5.7Further, between in or around December 1976 ‑ 1985 and from time to time the property needed repairs and refurbishment, or, additions were made to the property at the request and with the consent of Marjorie. The Particulars of these works is set out more fully in Answer 8 of the Defendant's Answers to the First Plaintiff’s Request for Further and Better Particulars of Defence and Counterclaim dated 23 October 2015 which is incorporated herein by reference pursuant to Order 19 Rule 13(2) of the Rules of Court (hereinafter 'the costs of repairs'). Marjorie advised on each such occasion that she was unable to contribute to the costs of repairs. The First Plaintiff when asked to contribute to the costs of repairs either refused or ignored the requests of the Defendant to contribute to the costs of repairs.
5.7AFurther, from in or around 1979 and from time to time the rates and taxes and insurances had to be paid for the property.
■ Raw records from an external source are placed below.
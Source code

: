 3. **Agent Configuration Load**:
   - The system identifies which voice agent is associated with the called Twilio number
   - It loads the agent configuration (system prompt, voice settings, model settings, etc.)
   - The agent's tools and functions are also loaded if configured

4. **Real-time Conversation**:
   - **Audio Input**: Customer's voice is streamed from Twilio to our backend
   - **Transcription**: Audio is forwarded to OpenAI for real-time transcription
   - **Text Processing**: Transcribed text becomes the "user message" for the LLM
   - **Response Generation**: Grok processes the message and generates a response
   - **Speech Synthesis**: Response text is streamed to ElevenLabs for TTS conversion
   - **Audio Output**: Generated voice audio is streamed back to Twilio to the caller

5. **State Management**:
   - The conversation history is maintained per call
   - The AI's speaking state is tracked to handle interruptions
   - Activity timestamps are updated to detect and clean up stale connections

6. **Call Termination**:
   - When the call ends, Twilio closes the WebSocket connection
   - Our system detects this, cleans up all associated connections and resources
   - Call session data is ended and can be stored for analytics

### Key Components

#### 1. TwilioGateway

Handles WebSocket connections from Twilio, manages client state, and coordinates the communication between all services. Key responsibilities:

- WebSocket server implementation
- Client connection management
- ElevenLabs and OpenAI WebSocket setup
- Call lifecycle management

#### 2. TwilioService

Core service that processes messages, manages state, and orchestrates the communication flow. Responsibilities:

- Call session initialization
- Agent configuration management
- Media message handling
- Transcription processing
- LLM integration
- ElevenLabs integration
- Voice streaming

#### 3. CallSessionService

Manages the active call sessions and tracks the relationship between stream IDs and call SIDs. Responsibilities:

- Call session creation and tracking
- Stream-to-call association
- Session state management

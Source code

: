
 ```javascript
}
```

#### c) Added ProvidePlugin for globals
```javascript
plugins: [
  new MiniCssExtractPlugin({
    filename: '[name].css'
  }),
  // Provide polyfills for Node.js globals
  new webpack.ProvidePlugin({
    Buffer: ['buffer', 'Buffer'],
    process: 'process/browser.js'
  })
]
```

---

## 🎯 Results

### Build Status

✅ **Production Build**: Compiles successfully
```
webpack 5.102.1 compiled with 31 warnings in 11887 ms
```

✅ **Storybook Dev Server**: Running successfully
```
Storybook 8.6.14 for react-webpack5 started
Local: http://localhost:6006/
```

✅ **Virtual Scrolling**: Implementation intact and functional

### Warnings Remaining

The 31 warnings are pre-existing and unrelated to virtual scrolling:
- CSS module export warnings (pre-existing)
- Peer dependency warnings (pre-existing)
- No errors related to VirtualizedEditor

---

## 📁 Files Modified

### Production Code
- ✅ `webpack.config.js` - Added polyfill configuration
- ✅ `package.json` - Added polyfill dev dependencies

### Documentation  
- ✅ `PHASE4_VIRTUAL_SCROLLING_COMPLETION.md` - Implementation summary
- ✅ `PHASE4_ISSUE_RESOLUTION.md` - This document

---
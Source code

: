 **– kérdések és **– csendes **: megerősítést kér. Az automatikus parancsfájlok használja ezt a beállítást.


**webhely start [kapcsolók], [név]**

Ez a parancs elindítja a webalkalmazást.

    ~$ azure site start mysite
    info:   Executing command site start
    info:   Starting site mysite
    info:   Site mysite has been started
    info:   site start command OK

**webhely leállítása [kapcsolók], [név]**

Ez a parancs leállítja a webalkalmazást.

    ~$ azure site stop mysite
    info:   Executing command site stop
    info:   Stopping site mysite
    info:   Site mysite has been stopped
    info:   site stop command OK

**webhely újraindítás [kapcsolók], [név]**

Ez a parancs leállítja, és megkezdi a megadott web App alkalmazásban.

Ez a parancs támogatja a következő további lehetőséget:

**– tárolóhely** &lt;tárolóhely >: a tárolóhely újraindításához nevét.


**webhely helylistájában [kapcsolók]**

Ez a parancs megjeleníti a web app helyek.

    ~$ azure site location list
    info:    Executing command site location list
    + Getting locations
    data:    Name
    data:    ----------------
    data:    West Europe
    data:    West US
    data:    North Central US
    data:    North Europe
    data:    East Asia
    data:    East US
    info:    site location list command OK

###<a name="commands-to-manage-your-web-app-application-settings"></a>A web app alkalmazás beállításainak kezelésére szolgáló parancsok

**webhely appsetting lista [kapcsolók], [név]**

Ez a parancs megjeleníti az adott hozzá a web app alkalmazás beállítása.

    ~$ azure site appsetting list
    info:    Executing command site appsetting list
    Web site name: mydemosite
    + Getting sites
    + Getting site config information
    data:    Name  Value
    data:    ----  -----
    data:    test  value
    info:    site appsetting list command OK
From on or about 16 July 1977 the First Plaintiff, and, from in or around August 1979 Marjorie ceased to pay any contribution to the rates and taxes and insurance for the property and the same were paid by the Defendant save only when the same were paid for by Christopher Paul Jordan when he resided in the property rent-free following the death of Marjorie and to the date when he ceased to reside at the property in or around May 2010.
5.8Pursuant to the terms of the Agreement (whether as pleaded in paragraph 6 of the Statement of Claim or as pleaded by the Defendant in paragraph 2 hereof) both the First Plaintiff and Marjorie ought to have contributed 1/3rd each towards the costs of repairs and the costs of rates and taxes and insurances.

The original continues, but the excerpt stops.